Dianne Greyson PGCert HR Mngmt, Acred Mediator, CEPContributor
On the 30 March 2023, the European Parliament adopted the legislative proposal of the European Commission to strengthen the application of the principle of equal pay for equal work or work of equal value between men and women through pay transparency and enforcement mechanisms (the Pay Transparency Directive.
This directive is very important, there is potential for this to cover Ethnicity Pay Gap and the Disability Pay Gap for that matter.
In October 2020 the Fawcett Society pushed for a new Equal Pay Bill which would give women the ‘right to know’ what a male colleague was earning.
As above such an enactment could give an opportunity for the Ethnicity Pay Gap to be addressed.
Apparently, the government is also currently reviewing legislation around pay transparency and has implemented a pilot scheme where participating employers will list salary details on job adverts, and not ask candidates about their salary history during the hiring process.
The importance of pay transparency is clear to me. This would be a great way to finally close discriminatory practices relating to pay.
An article in Forbes December 2022 states, that research undertaken by Talent.com identified that 78% of job seekers in England believe that salary transparency is a good thing, with 74% arguing that it creates a fairer environment for both the worker and their colleagues.
It seems many organisations are reluctant to support pay transparency, there is fear that this could lead to mutiny amongst their workers or put pressure on their salary budget. Are these concerns valid?
I will leave it to you to answer that question. The Ethnicity Pay Gap would likely have a better chance of not existing if there was pay transparency. Why can’t we get behind such an initiative?

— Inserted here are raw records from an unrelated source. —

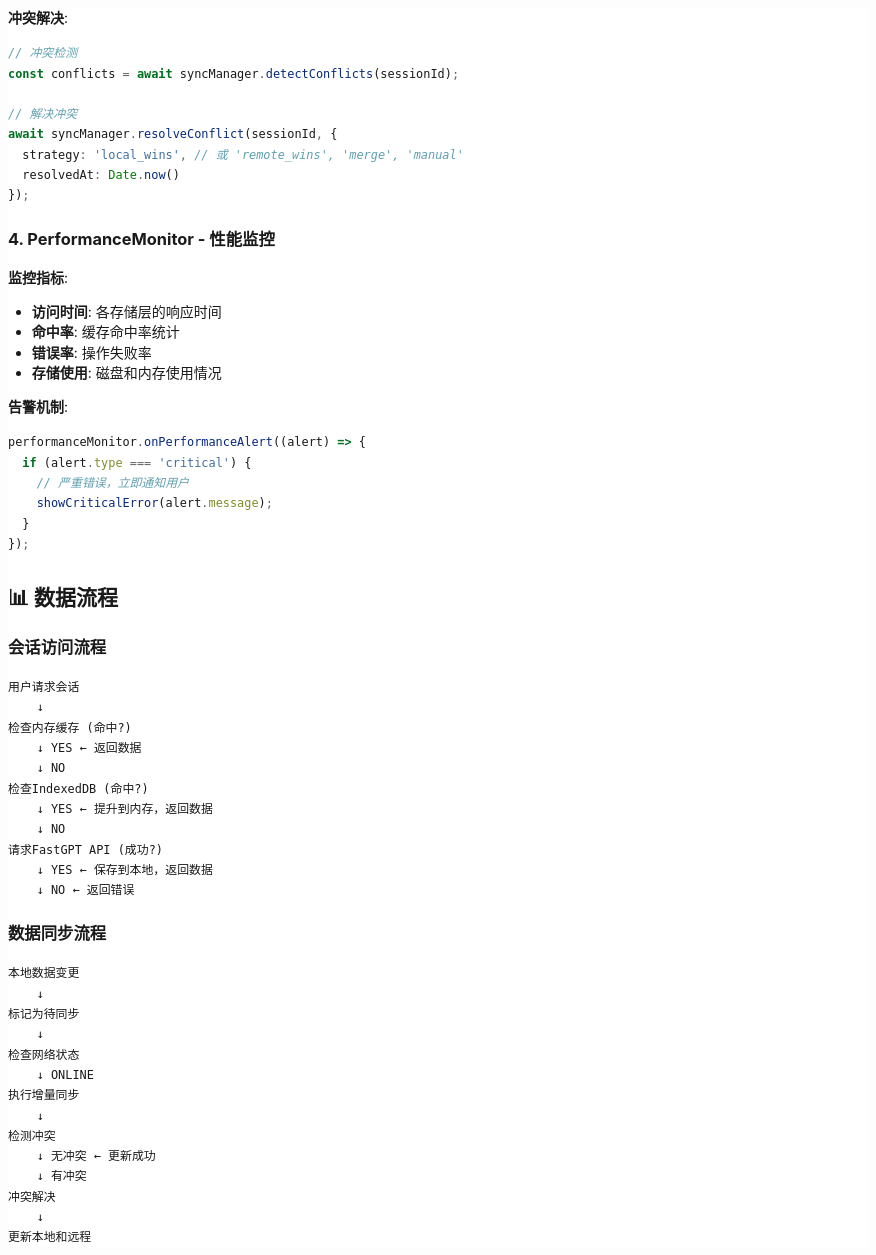 **冲突解决**:
```typescript
// 冲突检测
const conflicts = await syncManager.detectConflicts(sessionId);

// 解决冲突
await syncManager.resolveConflict(sessionId, {
  strategy: 'local_wins', // 或 'remote_wins', 'merge', 'manual'
  resolvedAt: Date.now()
});
```

### 4. PerformanceMonitor - 性能监控

**监控指标**:
- **访问时间**: 各存储层的响应时间
- **命中率**: 缓存命中率统计
- **错误率**: 操作失败率
- **存储使用**: 磁盘和内存使用情况

**告警机制**:
```typescript
performanceMonitor.onPerformanceAlert((alert) => {
  if (alert.type === 'critical') {
    // 严重错误，立即通知用户
    showCriticalError(alert.message);
  }
});
```

## 📊 数据流程

### 会话访问流程

```
用户请求会话
    ↓
检查内存缓存 (命中?)
    ↓ YES ← 返回数据
    ↓ NO
检查IndexedDB (命中?)
    ↓ YES ← 提升到内存，返回数据
    ↓ NO
请求FastGPT API (成功?)
    ↓ YES ← 保存到本地，返回数据
    ↓ NO ← 返回错误
```

### 数据同步流程

```
本地数据变更
    ↓
标记为待同步
    ↓
检查网络状态
    ↓ ONLINE
执行增量同步
    ↓
检测冲突
    ↓ 无冲突 ← 更新成功
    ↓ 有冲突
冲突解决
    ↓
更新本地和远程
```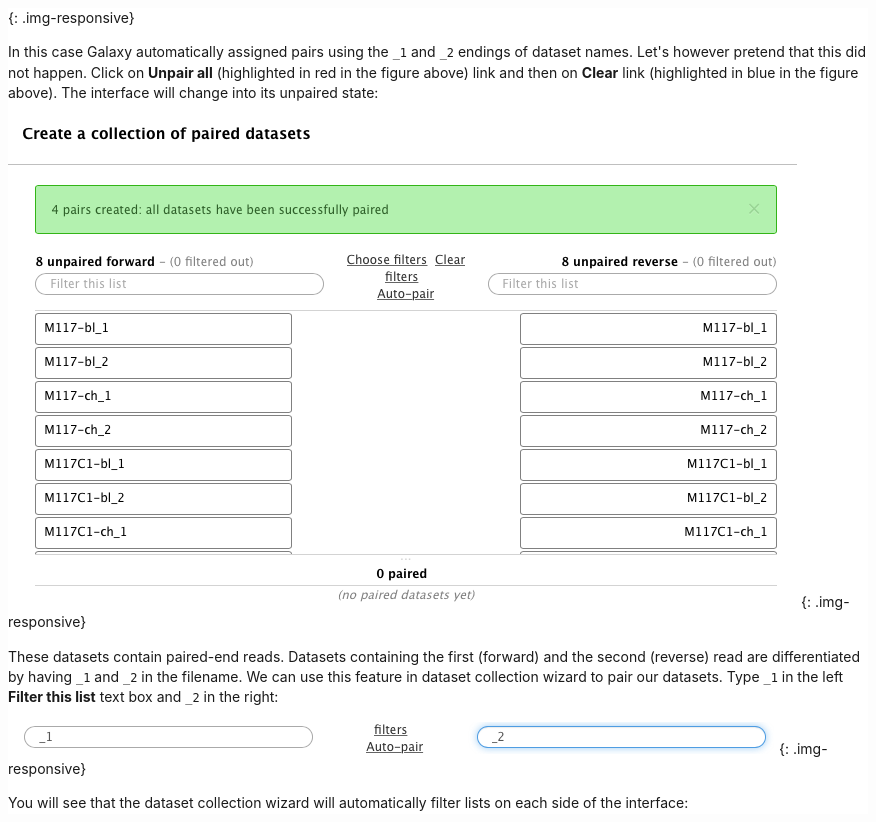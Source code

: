 {: .img-responsive}

In this case Galaxy automatically assigned pairs using the `_1` and `_2` endings of dataset names. Let's however pretend that this did not happen. Click on **Unpair all** (highlighted in red in the figure above) link and then on **Clear** link (highlighted in blue in the figure above). The interface will change into its unpaired state:

![collectionCreationClean](../../images/collectionCreationClean.png)
{: .img-responsive}

These datasets contain paired-end reads. Datasets containing the first (forward) and the second (reverse) read are differentiated by having `_1` and `_2` in the filename. We can use this feature in dataset collection wizard to pair our datasets.  Type `_1` in the left **Filter this list** text box and `_2` in the right:

![1and2](../../images/1and2.png)
{: .img-responsive}

You will see that the dataset collection wizard will automatically filter lists on each side of the interface:
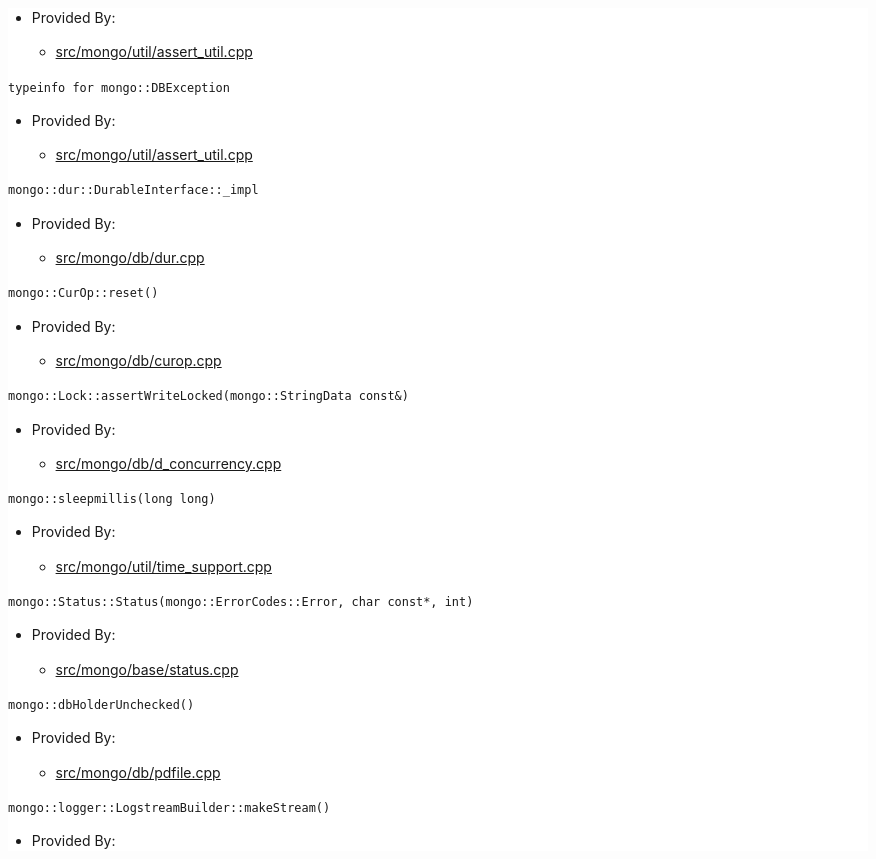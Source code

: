 - Provided By:

    - [src/mongo/util/assert\_util.cpp](../../../utilities)

<div></div>

    typeinfo for mongo::DBException

- Provided By:

    - [src/mongo/util/assert\_util.cpp](../../../utilities)

<div></div>

    mongo::dur::DurableInterface::_impl

- Provided By:

    - [src/mongo/db/dur.cpp](../../../journaling)

<div></div>

    mongo::CurOp::reset()

- Provided By:

    - [src/mongo/db/curop.cpp](../../../client\_and\_operation\_tracking)

<div></div>

    mongo::Lock::assertWriteLocked(mongo::StringData const&)

- Provided By:

    - [src/mongo/db/d\_concurrency.cpp](../../../concurrency)

<div></div>

    mongo::sleepmillis(long long)

- Provided By:

    - [src/mongo/util/time\_support.cpp](../../../utilities)

<div></div>

    mongo::Status::Status(mongo::ErrorCodes::Error, char const*, int)

- Provided By:

    - [src/mongo/base/status.cpp](../../../base\_utilites)

<div></div>

    mongo::dbHolderUnchecked()

- Provided By:

    - [src/mongo/db/pdfile.cpp](../../../storage\_layer\_structure)

<div></div>

    mongo::logger::LogstreamBuilder::makeStream()

- Provided By:
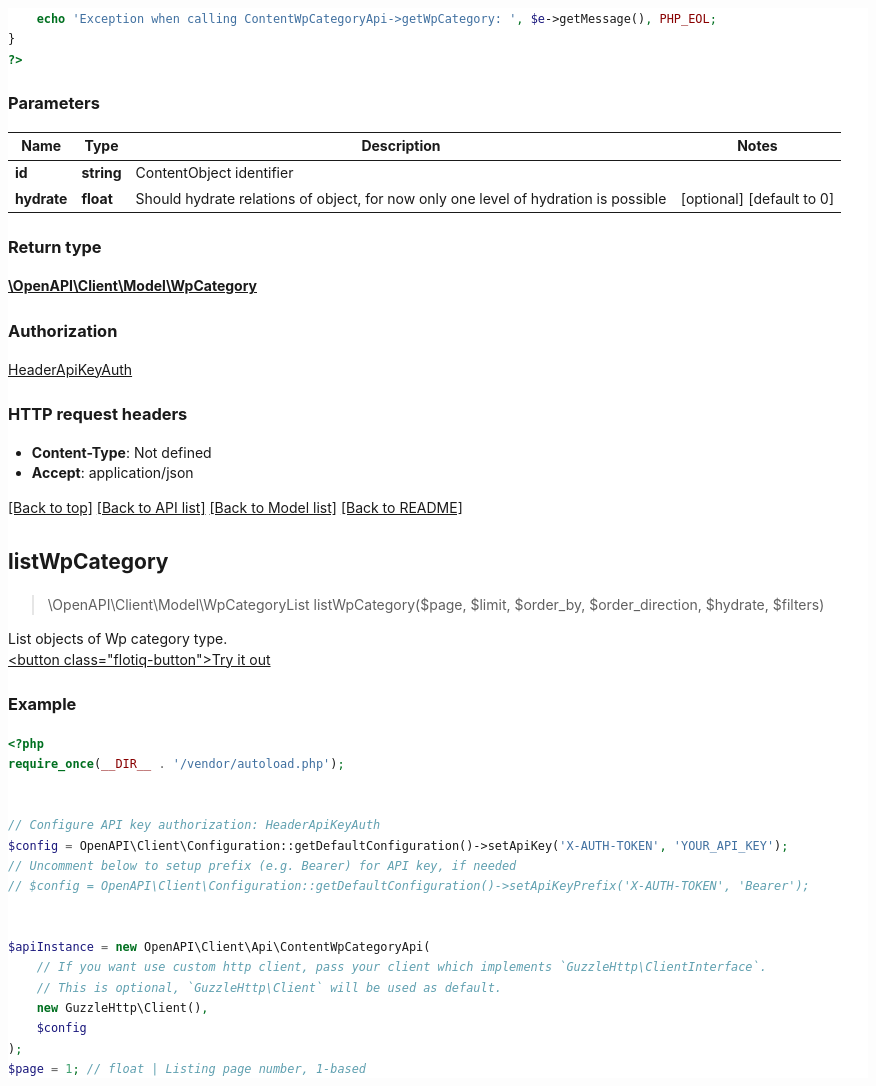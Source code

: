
 ```php
    echo 'Exception when calling ContentWpCategoryApi->getWpCategory: ', $e->getMessage(), PHP_EOL;
}
?>
```

### Parameters


Name | Type | Description  | Notes
------------- | ------------- | ------------- | -------------
 **id** | **string**| ContentObject identifier |
 **hydrate** | **float**| Should hydrate relations of object, for now only one level of hydration is possible | [optional] [default to 0]

### Return type

[**\OpenAPI\Client\Model\WpCategory**](../Model/WpCategory.md)

### Authorization

[HeaderApiKeyAuth](../../README.md#HeaderApiKeyAuth)

### HTTP request headers

- **Content-Type**: Not defined
- **Accept**: application/json

[[Back to top]](#) [[Back to API list]](../../README.md#documentation-for-api-endpoints)
[[Back to Model list]](../../README.md#documentation-for-models)
[[Back to README]](../../README.md)


## listWpCategory

> \OpenAPI\Client\Model\WpCategoryList listWpCategory($page, $limit, $order_by, $order_direction, $hydrate, $filters)



List objects of Wp category type. <br /><a target='_blank' href='https://apidoc.flotiq.com/?url=https%3A%2F%2Fapi.flotiq.com%2Fapi%2Fv1%2Fopen-api-schema.json%3Fauth_token%3D65fc997d1ad4ce38498a32cd237105ae#%2FContent: Wp category%2FlistWp_category'><button class=\"flotiq-button\">Try it out</button><a>

### Example

```php
<?php
require_once(__DIR__ . '/vendor/autoload.php');


// Configure API key authorization: HeaderApiKeyAuth
$config = OpenAPI\Client\Configuration::getDefaultConfiguration()->setApiKey('X-AUTH-TOKEN', 'YOUR_API_KEY');
// Uncomment below to setup prefix (e.g. Bearer) for API key, if needed
// $config = OpenAPI\Client\Configuration::getDefaultConfiguration()->setApiKeyPrefix('X-AUTH-TOKEN', 'Bearer');


$apiInstance = new OpenAPI\Client\Api\ContentWpCategoryApi(
    // If you want use custom http client, pass your client which implements `GuzzleHttp\ClientInterface`.
    // This is optional, `GuzzleHttp\Client` will be used as default.
    new GuzzleHttp\Client(),
    $config
);
$page = 1; // float | Listing page number, 1-based
```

As we are no longer part of the European Union, we will not benefit from the new directive which is a terrible thing.
What will our government do to circumvent these pay discrepancies? The #EthnicityPayGap Campaign is in its 5th year, fighting for the rights of Black, Asian and other ethnic groups to be paid fairly.
What has been evident, the government seem to be turning a blind eye to this issue. I am aware of other people and organisations starting to push for Ethnicity Pay Gap Reporting.
I am going a bit further, I am also asking the government to hold organisations to account ensuring that they show evidence of a real attempt to close the gap. It is not good enough to just report on the existence of the gap.
#EthncityPayGap Campaign is fighting on behalf of the people it affects. There can be no change without action. pay transparency could be a way to get Ethnicity Pay Gap on the agenda.
Let us work together to bring about positive change. Remember, having an Ethnicity Pay Gap is a discriminatory practice so let’s work to end it.